- Your assignment:
Every line from the one with "Safe languages to" through the end of the records below should be restated word for word, and nothing outside that span.

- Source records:
========
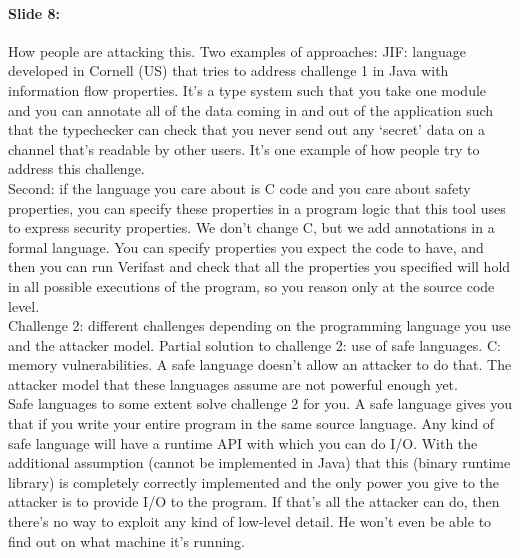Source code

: \documentclass[10pt,a4paper]{report}
\begin{document}
\paragraph{Slide 8:} How people are attacking this. Two examples of approaches: JIF: language developed in Cornell (US) that tries to address challenge 1 in Java with information flow properties. It's a type system such that you take one module and you can annotate all of the data coming in and out of the application such that the typechecker can check that you never send out any `secret' data on a channel that's readable by other users. It's one example of how people try to address this challenge.\\
Second: if the language you care about is C code and you care about safety properties, you can specify these properties in a program logic that this tool uses to express security properties. We don't change C, but we add annotations in a formal language. You can specify properties you expect the code to have, and then you can run Verifast and check that all the properties you specified will hold in all possible executions of the program, so you reason only at the source code level.\\
Challenge 2: different challenges depending on the programming language you use and the attacker model. Partial solution to challenge 2: use of safe languages. C: memory vulnerabilities. A safe language doesn't allow an attacker to do that. The attacker model that these languages assume are not powerful enough yet.\\ 
Safe languages to some extent solve challenge 2 for you. A safe language gives you that if you write your entire program in the same source language. Any kind of safe language will have a runtime API with which you can do I/O. With the additional assumption (cannot be implemented in Java) that this (binary runtime library) is completely correctly implemented and the only power you give to the attacker is to provide I/O to the program. If that's all the attacker can do, then there's no way to exploit any kind of low-level detail. He won't even be able to find out on what machine it's running. 
\end{document}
========
- Expected answer:
Safe languages to some extent solve challenge 2 for you. A safe language gives you that if you write your entire program in the same source language. Any kind of safe language will have a runtime API with which you can do I/O. With the additional assumption (cannot be implemented in Java) that this (binary runtime library) is completely correctly implemented and the only power you give to the attacker is to provide I/O to the program. If that's all the attacker can do, then there's no way to exploit any kind of low-level detail. He won't even be able to find out on what machine it's running. 
\end{document}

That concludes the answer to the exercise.